Seu Jorge, Vanessa da Mata, Skank, Marisa Monte, Tiê, Leandro Lehart, Mallu Magalhães,
Capital Inicial, Jota Quest, Negra Li, Paula Lima, Arnaldo Antunes, A Banda Mais Bonita da
Cidade, Marcelo D2, Ana Carolina, Daniela Mercury, Claudia Leitte, Rita Ribeiro e muitos outros
grandes talentos fazem parte da extensa lista de colaborações do produtor. Artistas diferentes, de
portes diferentes, de estilos diferentes, mas únicos na simbiose e na inspiração catalizadas pelo
desafio de adentrar a um universo muito particular e criar uma versão diferente, mas capaz de
sensibilizar seu criador original. Desafio este encarado com muito respeito e devoção, que gerou
hits e amizades: durante anos as versões de Deeplick estiverem no topo das paradas de todo o País.
A dedicação de Deeplick quebrou fronteiras e também conquistou artistas internacionais.
Trabalhos que começaram como prestação de serviços e terminaram em parcerias. Shakira gostou
tanto do resultado do remix de “She Wolf” que o tornou oficial no mundo todo e inseriu timbres e
trechos na versão ao vivo interpretada em sua turnê. Ricky Martin o procurou pessoalmente para o
dueto “Samba”, de início para cuidar da participação da cantora Claudia Leitte . A sintonia foi
tanta, que acabaram se tornando coautores e Deeplick foi recrutado para ser coprodutor da faixa
com o produtor de Ricky.
Sintonia e sincronidade também foi o que o aproximou de Carlinhos Brown e Gabriel O
Pensador.
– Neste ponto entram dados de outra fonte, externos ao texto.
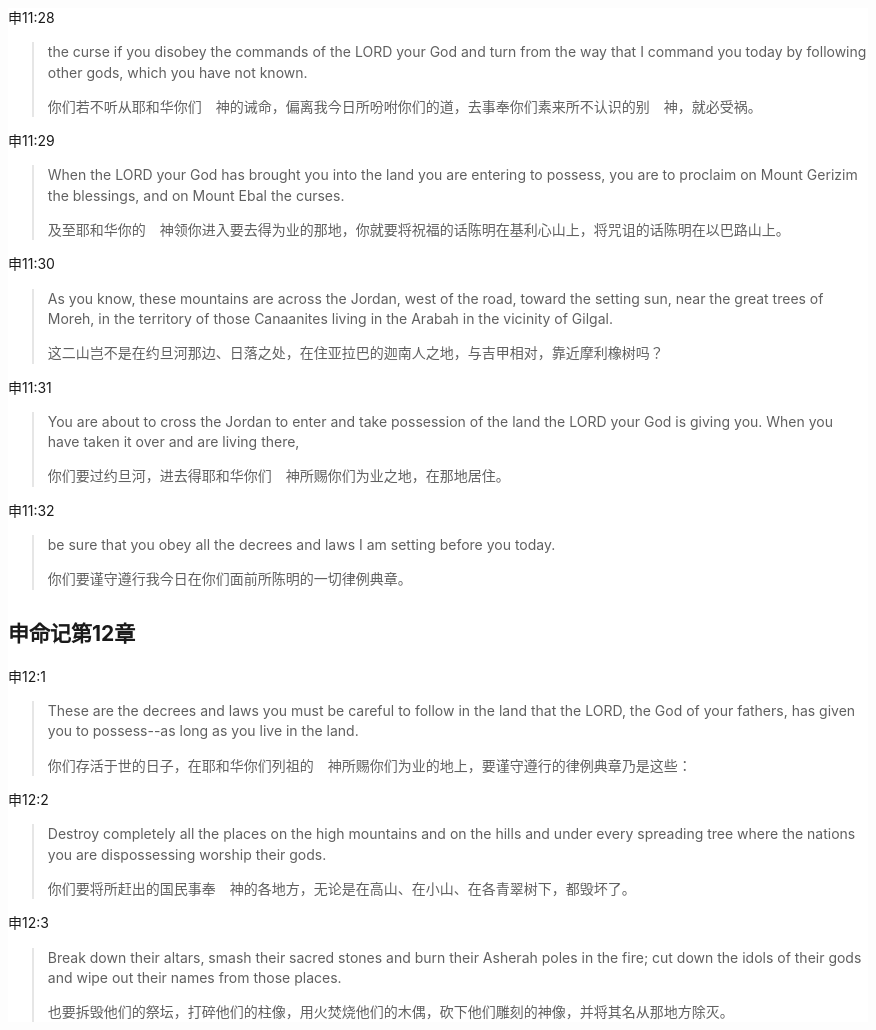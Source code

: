 
申11:28
> the curse if you disobey the commands of the LORD your God and turn from the way that I command you today by following other gods, which you have not known.
>
> 你们若不听从耶和华你们　神的诫命，偏离我今日所吩咐你们的道，去事奉你们素来所不认识的别　神，就必受祸。


申11:29
> When the LORD your God has brought you into the land you are entering to possess, you are to proclaim on Mount Gerizim the blessings, and on Mount Ebal the curses.
>
> 及至耶和华你的　神领你进入要去得为业的那地，你就要将祝福的话陈明在基利心山上，将咒诅的话陈明在以巴路山上。


申11:30
> As you know, these mountains are across the Jordan, west of the road, toward the setting sun, near the great trees of Moreh, in the territory of those Canaanites living in the Arabah in the vicinity of Gilgal.
>
> 这二山岂不是在约旦河那边、日落之处，在住亚拉巴的迦南人之地，与吉甲相对，靠近摩利橡树吗？


申11:31
> You are about to cross the Jordan to enter and take possession of the land the LORD your God is giving you. When you have taken it over and are living there,
>
> 你们要过约旦河，进去得耶和华你们　神所赐你们为业之地，在那地居住。


申11:32
> be sure that you obey all the decrees and laws I am setting before you today.
>
> 你们要谨守遵行我今日在你们面前所陈明的一切律例典章。


## 申命记第12章
申12:1
> These are the decrees and laws you must be careful to follow in the land that the LORD, the God of your fathers, has given you to possess--as long as you live in the land.
>
> 你们存活于世的日子，在耶和华你们列祖的　神所赐你们为业的地上，要谨守遵行的律例典章乃是这些：


申12:2
> Destroy completely all the places on the high mountains and on the hills and under every spreading tree where the nations you are dispossessing worship their gods.
>
> 你们要将所赶出的国民事奉　神的各地方，无论是在高山、在小山、在各青翠树下，都毁坏了。


申12:3
> Break down their altars, smash their sacred stones and burn their Asherah poles in the fire; cut down the idols of their gods and wipe out their names from those places.
>
> 也要拆毁他们的祭坛，打碎他们的柱像，用火焚烧他们的木偶，砍下他们雕刻的神像，并将其名从那地方除灭。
Resultado: ambos estão com discos novos prontos para serem lançados, com produção de
Deeplick, que mais do que um produtor, se tornou um parceiro para composições e apresentações.
Tudo feito no Tuntune, mistura de estúdio, qg, casa, retiro, abrigo, locação de festa, restaurante
caseiro e ponto de encontro de mentes inquietas e espíritos criadores.
Mas a usina criativa de Deeplick ainda exigia que na paralela destes trabalhos, ele desse
vazão às suas ideias em criações autorais e em sets com remixes feitos de forma extraoficial
somente para seu trabalho como DJ. Foi assim que surgiram os projetos “Ain’t No Joke” e “Batida
Nacional”. Projetos montados com amigos, que assim como ele, têm a música como vida e alma.
Projetos inventivos, inovadores e compromissados com um lema de existência: o amor, o bem e a
consciência e a esperança de um novo mundo melhor e possível.